Dive Brief:
- While 69% of HR departments said total employee compensation is important to achieving business and HR goals, only 25% believed they were very effective in this area, according to analysis from HR research and advisory firm McLean & Co.
- In a report titled “Design a Purposeful Pay for Performance Program,” McLean found that workers who were satisfied with their total compensation said they were 1.8 times more likely to “expect to remain with their organization one year from now,” per a press release accompanying the report.
- Employees who believed they would be compensated fairly if their performance exceeds expectations were also 2.7 times more likely to be engaged, per the research.
Dive Insight:
The findings suggested that when employees see a clear link between their contributions and their compensation, overall trust and engagement become stronger and retention is more likely.

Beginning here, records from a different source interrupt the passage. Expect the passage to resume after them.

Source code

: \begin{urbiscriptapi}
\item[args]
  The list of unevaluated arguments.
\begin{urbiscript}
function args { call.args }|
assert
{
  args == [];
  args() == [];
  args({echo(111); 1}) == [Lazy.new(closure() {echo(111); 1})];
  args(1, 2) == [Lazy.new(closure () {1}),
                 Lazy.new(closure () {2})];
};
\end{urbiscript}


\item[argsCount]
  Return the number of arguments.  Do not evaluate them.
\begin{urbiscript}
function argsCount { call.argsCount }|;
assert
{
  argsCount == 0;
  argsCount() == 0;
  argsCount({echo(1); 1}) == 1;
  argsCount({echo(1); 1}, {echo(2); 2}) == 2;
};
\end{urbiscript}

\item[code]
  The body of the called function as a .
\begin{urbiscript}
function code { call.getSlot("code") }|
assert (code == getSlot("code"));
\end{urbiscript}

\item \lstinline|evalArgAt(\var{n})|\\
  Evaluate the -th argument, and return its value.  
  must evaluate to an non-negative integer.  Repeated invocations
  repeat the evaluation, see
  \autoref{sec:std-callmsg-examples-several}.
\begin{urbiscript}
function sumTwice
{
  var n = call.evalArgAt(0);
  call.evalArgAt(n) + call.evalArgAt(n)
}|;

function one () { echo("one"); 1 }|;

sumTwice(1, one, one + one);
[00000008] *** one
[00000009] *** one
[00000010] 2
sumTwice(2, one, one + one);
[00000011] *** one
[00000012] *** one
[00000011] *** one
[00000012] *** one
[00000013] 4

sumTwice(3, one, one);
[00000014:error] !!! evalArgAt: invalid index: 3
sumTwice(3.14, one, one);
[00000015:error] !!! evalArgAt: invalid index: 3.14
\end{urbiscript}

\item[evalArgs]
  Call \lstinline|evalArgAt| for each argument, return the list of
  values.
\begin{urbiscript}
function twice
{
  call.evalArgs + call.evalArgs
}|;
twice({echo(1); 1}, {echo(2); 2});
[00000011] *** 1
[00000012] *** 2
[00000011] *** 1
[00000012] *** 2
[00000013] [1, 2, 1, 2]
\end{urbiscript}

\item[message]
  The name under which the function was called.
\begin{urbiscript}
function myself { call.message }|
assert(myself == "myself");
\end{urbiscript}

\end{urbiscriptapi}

“Pay for performance is never just about pay,” Lexi Hambides, director of HR research and advisory services at McLean, said in a statement. “It sends a powerful message about what the organization values, who it invests in, and how effort translates into opportunity. When that connection is clear, organizations see improvements in motivation, retention, and engagement.”
Nonetheless, McLean’s research said that many pay-for-performance programs “fail to clearly connect rewards to results, weakening their ability to motivate employees and reinforce strategic priorities.”
In addition, many companies are faced with what McLean called “predictable barriers.”
“One-size-fits-all program designs often fail to reflect organizational culture or financial realities, while budget constraints can limit meaningful differentiation between top and average performers, weakening motivational impact,” the press release said.
In addition, trust can be eroded if a company provides insufficient performance data, unclear objectives or limited leadership sponsorship. Unless an organization has intentional plans, even the most well-funded pay-for-performance programs may struggle to deliver on the results they may have promised, per the report.
A recent report from Payscale said that performance ratings-based salary increases, while still popular, may be losing some ground to “peanut butter” raises, which give workers across-the-board salary increases.
Meanwhile, 58% of workers said their salaries aren’t keeping up with inflation and 73% cited increased salary as their top priority, according to Monster’s 2026 WorkWatch Report.